→ Task item: Report, as a bare number, how many lines of the entries below contain "điều".

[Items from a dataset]
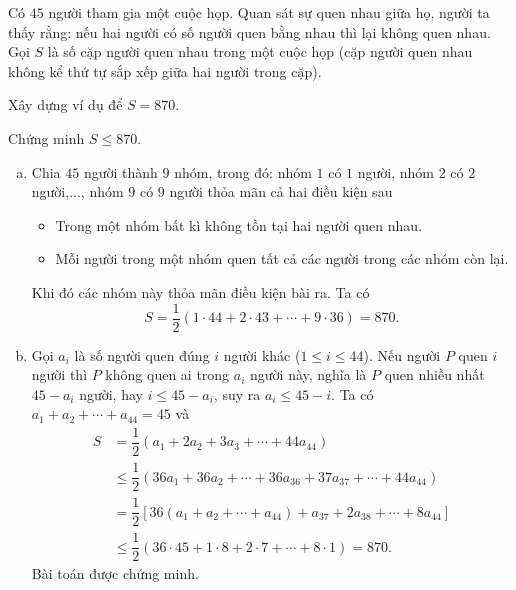 \begin{ex}%
Có $45$ người tham gia một cuộc họp. Quan sát sự quen nhau giữa họ, người ta thấy rằng: nếu hai người có số người quen bằng nhau thì lại không quen nhau. Gọi $S$ là số cặp người quen nhau trong một cuộc họp (cặp người quen nhau không kể thứ tự sắp xếp giữa hai người trong cặp).
    \begin{listEX}
        \item Xây dựng ví dụ để $S=870$.
        \item Chứng minh $S\le 870$.
    \end{listEX}
\loigiai
    {
\begin{enumerate}[a)]

        \item Chia $45$ người thành $9$ nhóm, trong đó: nhóm $1$ có $1$ người, nhóm $2$ có $2$ người,..., nhóm $9$ có $9$ người thỏa mãn cả hai điều kiện sau
				\begin{itemize}
				\item Trong một nhóm bất kì không tồn tại hai người quen nhau.
				\item Mỗi người trong một nhóm quen tất cả các người trong các nhóm còn lại.
				\end{itemize}
		Khi đó các nhóm này thỏa mãn điều kiện bài ra. Ta có $$S=\dfrac{1}{2}\left(1\cdot 44+2\cdot 43+\cdots+9\cdot 36\right)=870.$$
        \item Gọi $a_i$ là số người quen đúng $i$ người khác ($1\le i\le 44$). Nếu người $P$ quen $i$ người thì $P$ không quen ai trong $a_i$ người này, nghĩa là $P$ quen nhiều nhất $45-a_i$ người, hay $i\le 45-a_i$, suy ra $a_i\le 45-i$. Ta có $a_1+a_2+\cdots+a_{44}=45$ và {\allowdisplaybreaks\begin{align*}
S&=\dfrac{1}{2}(a_1+2a_2+3a_3+\cdots+44a_{44})\\ 
&\le \dfrac{1}{2}\left(36a_1+36a_2+\cdots+36a_{36}+37a_{37}+\cdots+44a_{44}\right)\\
&=\dfrac{1}{2}\left[36\left(a_1+a_2+\cdots+a_{44}\right)+a_{37}+2a_{38}+\cdots+8a_{44}\right]\\
&\le \dfrac{1}{2}\left(36\cdot 45+1\cdot 8+2\cdot 7+\cdots+8\cdot 1\right)=870.
\end{align*}}
Bài toán được chứng minh.
\end{enumerate}
    }
\end{ex}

→ Task response: 2